Nous devrions équiper ce robot :
1°) de systèmes perceptifs qui soient les plus complets possibles, en
mesure d’enregistrer des images, des sons, des odeurs ;
2°) d’une capacité de stockage, de mémorisation à long terme de ces
informations perçues ;
3°) d’une capacité de manipulation et de comparaison des données
stockées avec des perceptions directes du monde réel, c’est-à-dire en
somme une « mémoire de travail ».
Or, sur la base d’un tel équipement, il est fort à parier que notre robot
construira des valeurs ou des représentations analogues à celles que les
humains désignent comme étant « temporelles » (« heure, durée, passé,
futur… »).
Il semble donc que devoir coïncider spatialement avec d’autres mobiles
en mouvement dans l’espace induise la construction de notions
temporelles.
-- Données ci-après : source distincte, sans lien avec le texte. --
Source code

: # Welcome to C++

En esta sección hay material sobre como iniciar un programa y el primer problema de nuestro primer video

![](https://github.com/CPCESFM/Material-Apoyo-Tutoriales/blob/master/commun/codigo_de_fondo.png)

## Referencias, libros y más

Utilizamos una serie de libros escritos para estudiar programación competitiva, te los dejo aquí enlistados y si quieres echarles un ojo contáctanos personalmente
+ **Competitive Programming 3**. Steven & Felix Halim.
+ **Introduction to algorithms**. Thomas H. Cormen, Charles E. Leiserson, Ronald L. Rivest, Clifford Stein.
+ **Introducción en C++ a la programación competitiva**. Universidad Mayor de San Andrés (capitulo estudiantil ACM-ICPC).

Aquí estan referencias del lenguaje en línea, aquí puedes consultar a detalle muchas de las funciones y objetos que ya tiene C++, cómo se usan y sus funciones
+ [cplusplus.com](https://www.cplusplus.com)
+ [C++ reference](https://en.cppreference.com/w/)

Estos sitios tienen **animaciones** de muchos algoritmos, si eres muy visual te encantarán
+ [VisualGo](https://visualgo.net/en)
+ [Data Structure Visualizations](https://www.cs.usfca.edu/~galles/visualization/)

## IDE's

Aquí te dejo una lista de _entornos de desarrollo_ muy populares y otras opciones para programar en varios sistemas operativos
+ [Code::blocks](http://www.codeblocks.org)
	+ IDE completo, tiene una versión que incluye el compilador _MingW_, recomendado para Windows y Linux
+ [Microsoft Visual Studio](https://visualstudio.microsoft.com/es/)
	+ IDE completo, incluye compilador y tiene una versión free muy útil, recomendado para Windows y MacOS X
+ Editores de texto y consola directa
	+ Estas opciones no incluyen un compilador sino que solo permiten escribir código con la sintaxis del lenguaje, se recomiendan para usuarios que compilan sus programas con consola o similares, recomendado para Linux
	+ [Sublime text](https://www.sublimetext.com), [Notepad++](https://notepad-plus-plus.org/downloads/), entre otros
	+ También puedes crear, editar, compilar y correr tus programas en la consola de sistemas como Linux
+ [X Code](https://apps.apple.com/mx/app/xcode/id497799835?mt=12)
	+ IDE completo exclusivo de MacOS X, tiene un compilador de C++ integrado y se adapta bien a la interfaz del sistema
Il est donc possible que ces notions puisent leur origine, leur
nécessité, dans la condition animale de devoir conceptualiser ses propres
mouvements, ainsi que les mouvements et positions de la nourriture, des
partenaires sexuels et des prédateurs.
Sur la base de l’expérience menée avec notre robot, on peut proposer que
le « temps » consiste en un ensemble de valeurs numériques et de
représentations abstraites qui expriment des relations entre les propriétés
spatiales et dynamiques de différents mobiles en mouvement dans le
monde, dont le sujet lui-même, ces représentations étant construites sur la
base d’informations mémorisées et/ou perçues directement.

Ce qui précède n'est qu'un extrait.